This post in 30 seconds.
- Shopify has no button labeled "abandoned cart report." The data is split across three places, and once you know which is which, you can read it in five minutes.
- The count isn't the useful number. The drop between funnel stages is, because it tells you the fixable reason carts die.
- Built for founders, COOs, and Heads of CX at $10M-$100M Shopify brands who keep a visible phone line and want the lost-sales data to actually mean something.
You go looking for the Shopify abandoned cart report and find out it doesn't exist. Not under that name. There's an abandoned checkouts list, a couple of behavior reports, and a recovery email report, and they all live in different corners of the admin. So most operators end up staring at a list of dead carts with no idea what the data is telling them.
The list is the easy part. Reading it well, finding the one fixable reason carts are dying, is where the money is. We run AI phone support for 50+ Shopify brands, and one thing we see constantly: a slice of what looks like an "abandoned checkout" is actually a customer who got stuck on the site and called instead. That call never shows up in the report.
If you run a $10M-$100M Shopify brand with a real phone line and a few thousand abandoned checkouts a quarter, the report is a map of where you're dropping revenue.
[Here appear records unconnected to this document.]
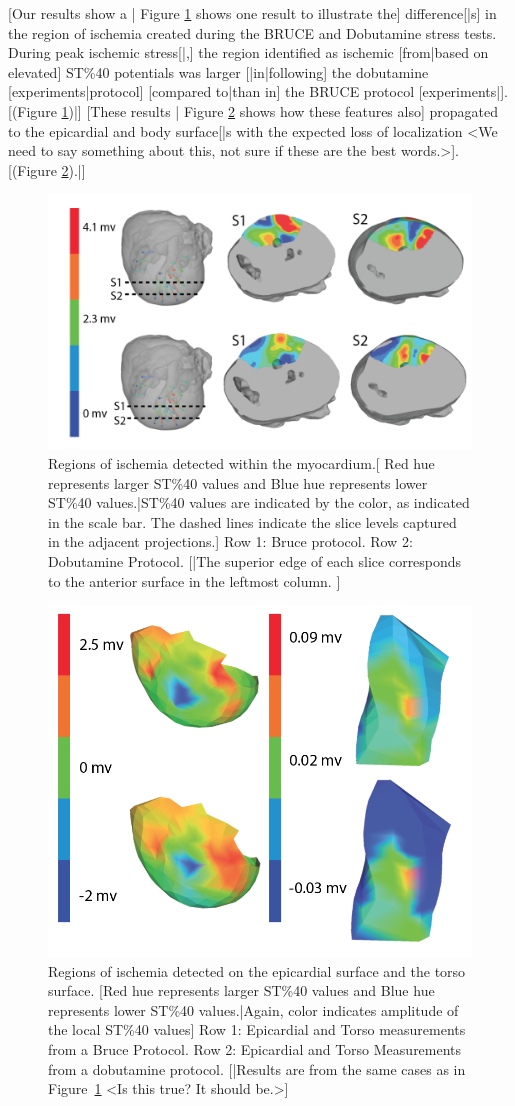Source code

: \documentclass[twocolumn]{cinc}
\begin{document}
[Our results show a | Figure \ref{fig:myo} shows one result to illustrate
the] difference[|s] in the region of ischemia created during the BRUCE and
Dobutamine stress tests. During peak ischemic stress[|,] the region
identified as ischemic [from|based on elevated] ST\%40 potentials was
larger [|in|following] the dobutamine [experiments|protocol] [compared
to|than in] the BRUCE protocol [experiments|]. [(Figure \ref{fig:myo})|]
[These results | Figure \ref{fig:epitorso} shows how these features also]
propagated to the epicardial and body surface[|s with the expected loss of
localization <We need to say something about this, not sure if these are
the best words.>]. [(Figure \ref{fig:epitorso}).|]


\begin{figure}
	\centering
	\includegraphics[width = .45\textwidth]{../Figures/1.png}
	
	\caption{Regions of ischemia detected within the myocardium.[ Red
          hue represents larger ST\%40 values and Blue hue represents lower
          ST\%40 values.|ST\%40 values are indicated by the color, as
          indicated in the scale bar.  The dashed lines indicate the slice
          levels captured in the adjacent projections.] Row 1: Bruce
          protocol. Row 2: Dobutamine Protocol. [|The superior edge of each
          slice corresponds to the anterior surface in the leftmost
          column. ]}
	\label{fig:myo}
\end{figure}

\begin{figure}
	\centering
	\includegraphics[width = .45\textwidth]{../Figures/2.png}

	\caption{Regions of ischemia detected on the epicardial surface and
          the torso surface. [Red hue represents larger ST\%40 values and
          Blue hue represents lower ST\%40 values.|Again, color indicates
          amplitude of the local ST\%40 values] Row 1: Epicardial and
          Torso measurements from a Bruce Protocol. Row 2: Epicardial and
          Torso Measurements from a dobutamine protocol.  [|Results are
          from the same cases as in Figure~\ref{fig:myo} <Is this true?  It
          should be.>] }
	\label{fig:epitorso}
\end{figure}
\end{document}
This is how to read it, where it lies to you, and what to do with the part it can't see. If you want, book a 30-min call and we'll pull your last week of missed calls and abandoned-cart patterns live, no homework on your end.
Where the abandoned cart data actually lives in Shopify
First, the distinction that trips everyone up. A "cart" and a "checkout" are not the same object in Shopify, and the report only tracks one of them.
A checkout counts as abandoned when it stays incomplete for more than ten minutes after the customer has entered their email (per the Shopify Help Center). No email entered means it never becomes an "abandoned checkout" at all. That's important, and we'll come back to it.
There are three native places the data shows up. Each answers a different question.
- Orders > Abandoned checkouts (the list). This is the raw record. For each entry you see the customer, their email if they gave one, the cart contents, the cart total, location, the time they left, marketing consent, the email status, and the recovery status. It answers "who left and what was in their cart."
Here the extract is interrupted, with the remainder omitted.